Here’s a brief quote:
I am tired of seeing you get your ass kicked because no one taught you better. I am tired of you not getting paid. I am tired of you working nights and weekends. I am tired of you doing spec work because someone has convinced you it will look good in your portfolio. I am tired of you sitting by and hoping the work sells itself.
So I wrote you a book. It has a spine, and by the time you’re done reading, so will you.
Companies love talking a studio out of the process that got them to hire them. Which is akin to signing Roy Halladay and then asking him to play the outfield. (Yes, it’s a baseball metaphor — I’ll walk you through it.) Roy Halladay is possibly the greatest pitcher of his generation. He’d be a terrible outfielder. But imagine some VP in the organization decided that since they’d just sunk a lot of money into signing him, they’d better get the most use out of him. So they should put him at a position that plays every day, instead of having him pitch. (Starting pitchers go once every five days.) In this metaphor baseball is standing in for design and the stupid VP is still the stupid VP.

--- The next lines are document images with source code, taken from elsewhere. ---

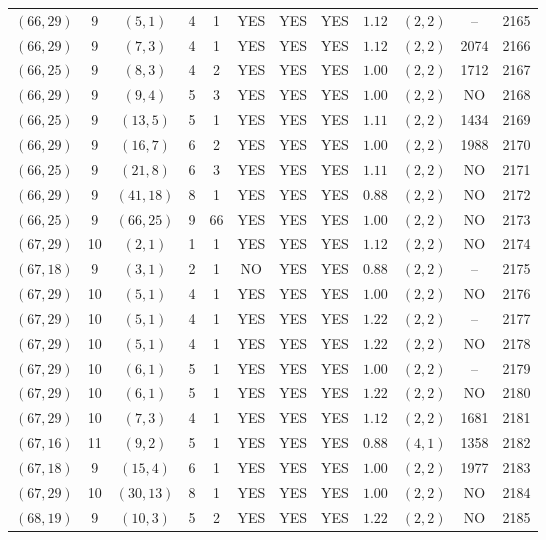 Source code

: \begin{longtable}{|c|c|c|c|c|c|c|c|c|c|c|c|}
$(66,29)$ & 9 & $(5,1)$ & 4 & 1 & YES & YES & YES & $1.12$ & $(2,2)$ & -- & 2165\\
$(66,29)$ & 9 & $(7,3)$ & 4 & 1 & YES & YES & YES & $1.12$ & $(2,2)$ & 2074 & 2166\\
$(66,25)$ & 9 & $(8,3)$ & 4 & 2 & YES & YES & YES & $1.00$ & $(2,2)$ & 1712 & 2167\\
$(66,29)$ & 9 & $(9,4)$ & 5 & 3 & YES & YES & YES & $1.00$ & $(2,2)$ & NO & 2168\\
$(66,25)$ & 9 & $(13,5)$ & 5 & 1 & YES & YES & YES & $1.11$ & $(2,2)$ & 1434 & 2169\\
$(66,29)$ & 9 & $(16,7)$ & 6 & 2 & YES & YES & YES & $1.00$ & $(2,2)$ & 1988 & 2170\\
$(66,25)$ & 9 & $(21,8)$ & 6 & 3 & YES & YES & YES & $1.11$ & $(2,2)$ & NO & 2171\\
$(66,29)$ & 9 & $(41,18)$ & 8 & 1 & YES & YES & YES & $0.88$ & $(2,2)$ & NO & 2172\\
$(66,25)$ & 9 & $(66,25)$ & 9 & 66 & YES & YES & YES & $1.00$ & $(2,2)$ & NO & 2173\\
$(67,29)$ & 10 & $(2,1)$ & 1 & 1 & YES & YES & YES & $1.12$ & $(2,2)$ & NO & 2174\\
$(67,18)$ & 9 & $(3,1)$ & 2 & 1 & NO & YES & YES & $0.88$ & $(2,2)$ & -- & 2175\\
$(67,29)$ & 10 & $(5,1)$ & 4 & 1 & YES & YES & YES & $1.00$ & $(2,2)$ & NO & 2176\\
$(67,29)$ & 10 & $(5,1)$ & 4 & 1 & YES & YES & YES & $1.22$ & $(2,2)$ & -- & 2177\\
$(67,29)$ & 10 & $(5,1)$ & 4 & 1 & YES & YES & YES & $1.22$ & $(2,2)$ & NO & 2178\\
$(67,29)$ & 10 & $(6,1)$ & 5 & 1 & YES & YES & YES & $1.00$ & $(2,2)$ & -- & 2179\\
$(67,29)$ & 10 & $(6,1)$ & 5 & 1 & YES & YES & YES & $1.22$ & $(2,2)$ & NO & 2180\\
$(67,29)$ & 10 & $(7,3)$ & 4 & 1 & YES & YES & YES & $1.12$ & $(2,2)$ & 1681 & 2181\\
$(67,16)$ & 11 & $(9,2)$ & 5 & 1 & YES & YES & YES & $0.88$ & $(4,1)$ & 1358 & 2182\\
$(67,18)$ & 9 & $(15,4)$ & 6 & 1 & YES & YES & YES & $1.00$ & $(2,2)$ & 1977 & 2183\\
$(67,29)$ & 10 & $(30,13)$ & 8 & 1 & YES & YES & YES & $1.00$ & $(2,2)$ & NO & 2184\\
$(68,19)$ & 9 & $(10,3)$ & 5 & 2 & YES & YES & YES & $1.22$ & $(2,2)$ & NO & 2185\\

\end{longtable}
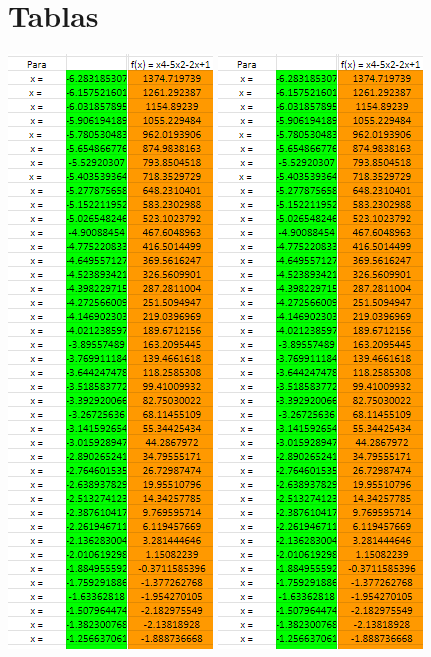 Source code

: \section{Tablas}

\begin{table}[H]
    \centering
    \includegraphics[width=2.13542in,height=6.19792in]{media/image23.png}
    \includegraphics[width=2.13542in,height=6.19792in]{media/image23.png}    

\end{table}
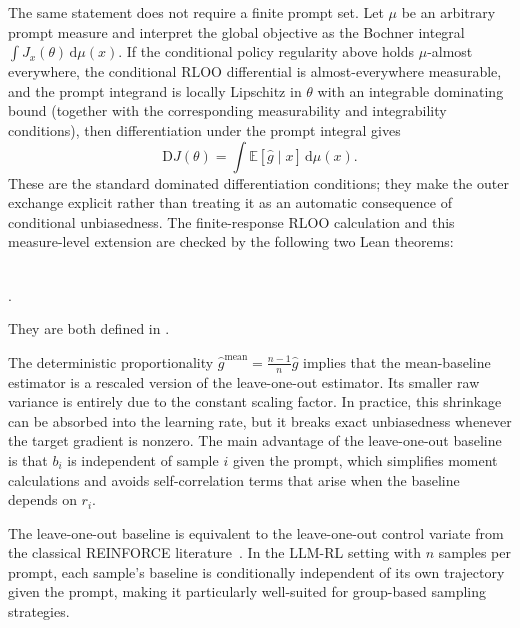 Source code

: The same statement does not require a finite prompt set. Let $\mu$ be an
arbitrary prompt measure and interpret the global objective as the Bochner
integral $\int J_x(\theta)\,\mathrm d\mu(x)$. If the conditional policy
regularity above holds $\mu$-almost everywhere, the conditional RLOO
differential is almost-everywhere measurable, and the prompt integrand is
locally Lipschitz in $\theta$ with an integrable dominating bound (together
with the corresponding measurability and integrability conditions), then
differentiation under the prompt integral gives
\[
 \mathrm D J(\theta)
 = \int \mathbb E[\hat g\mid x] \,\mathrm d\mu(x).
\]
These are the standard dominated differentiation conditions; they make the
outer exchange explicit rather than treating it as an automatic consequence
of conditional unbiasedness. The finite-response RLOO calculation and this
measure-level extension are checked by the following two Lean theorems:
\begin{center}
\\
.
\end{center}
They are both defined in .

\begin{remark}
The deterministic proportionality $\hat{g}^{\mathrm{mean}} = \frac{n-1}{n}\hat{g}$ implies that the mean-baseline estimator is a
rescaled version of the leave-one-out estimator. Its smaller raw variance is entirely due to the constant scaling factor. In practice,
this shrinkage can be absorbed into the learning rate, but it breaks exact unbiasedness whenever the target gradient is nonzero. The main advantage of the
leave-one-out baseline is that $b_i$ is independent of sample $i$ given the prompt, which simplifies moment calculations and avoids self-correlation terms
that arise when the baseline depends on $r_i$.
\end{remark}

\begin{remark}
The leave-one-out baseline is equivalent to the leave-one-out control variate from the classical REINFORCE literature~\citep{williams1992simple}. In the LLM-RL setting with $n$ samples per prompt, each sample's baseline is conditionally independent of its own trajectory given the prompt, making it particularly well-suited for group-based sampling strategies.
\end{remark}

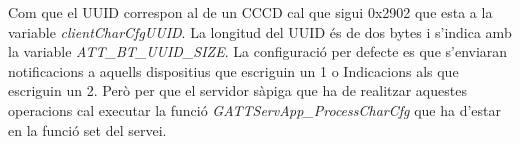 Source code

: Com que el UUID correspon al de un CCCD cal que sigui 0x2902 que esta a la variable \textit{clientCharCfgUUID}.
La longitud del UUID és de dos bytes i s'indica amb la variable \textit{ATT\_BT\_UUID\_SIZE}.
La configuració per defecte es que s'enviaran notificacions a aquells dispositius que escriguin un 1 o Indicacions als que escriguin un 2.
Però per que el servidor sàpiga que ha de realitzar aquestes operacions cal executar la funció \textit{GATTServApp\_ProcessCharCfg} que ha d'estar en la funció set del servei.









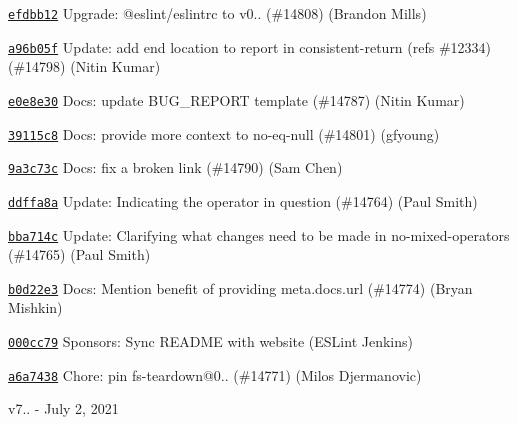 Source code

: \begin{DoxyItemize}
\item \href{https://github.com/eslint/eslint/commit/efdbb1227019427ec2d968a8d6e9151dd8a77c35}{\texttt{ {\ttfamily efdbb12}}} Upgrade\+: @eslint/eslintrc to v0.. (\#14808) (Brandon Mills)
\item \href{https://github.com/eslint/eslint/commit/a96b05f6c5649cfee112d605c91d95aa191e2f78}{\texttt{ {\ttfamily a96b05f}}} Update\+: add end location to report in {\ttfamily consistent-\/return} (refs \#12334) (\#14798) (Nitin Kumar)
\item \href{https://github.com/eslint/eslint/commit/e0e8e308929c9c66612505f2da89043f8592eea7}{\texttt{ {\ttfamily e0e8e30}}} Docs\+: update BUG\+\_\+\+REPORT template (\#14787) (Nitin Kumar)
\item \href{https://github.com/eslint/eslint/commit/39115c8b71d2629161359f6456f47fdbd552fddd}{\texttt{ {\ttfamily 39115c8}}} Docs\+: provide more context to no-\/eq-\/null (\#14801) (gfyoung)
\item \href{https://github.com/eslint/eslint/commit/9a3c73c130d437a65f4edba0dcb63390e68cac41}{\texttt{ {\ttfamily 9a3c73c}}} Docs\+: fix a broken link (\#14790) (Sam Chen)
\item \href{https://github.com/eslint/eslint/commit/ddffa8ad58b4b124b08061e9045fdb5370cbdbe3}{\texttt{ {\ttfamily ddffa8a}}} Update\+: Indicating the operator in question (\#14764) (Paul Smith)
\item \href{https://github.com/eslint/eslint/commit/bba714c2ed813821ed288fbc07722cdde6e534fe}{\texttt{ {\ttfamily bba714c}}} Update\+: Clarifying what changes need to be made in no-\/mixed-\/operators (\#14765) (Paul Smith)
\item \href{https://github.com/eslint/eslint/commit/b0d22e3eff18ea7f08189134c07cddceaec69a09}{\texttt{ {\ttfamily b0d22e3}}} Docs\+: Mention benefit of providing {\ttfamily meta.\+docs.\+url} (\#14774) (Bryan Mishkin)
\item \href{https://github.com/eslint/eslint/commit/000cc796fd487e7b9ba8bcc5857dd691044479cc}{\texttt{ {\ttfamily 000cc79}}} Sponsors\+: Sync README with website (ESLint Jenkins)
\item \href{https://github.com/eslint/eslint/commit/a6a7438502abc6a1e29ec35cfbe2058ffc0803b1}{\texttt{ {\ttfamily a6a7438}}} Chore\+: pin fs-\/teardown@0.. (\#14771) (Milos Djermanovic)
\end{DoxyItemize}

v7.. -\/ July 2, 2021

I cannot recommend this book strongly enough. It’s a quick read, and it’s funny. As you’ve no doubt noticed, Mike writes in a very conversational style, with a liberal sprinkling of curse words. The overall tone is that of a seasoned veteran sharing his hard-earned life lessons. Mike has made all the mistakes he writes about, and he wants to help you avoid them.
In a nutshell, this book will make you better at your job.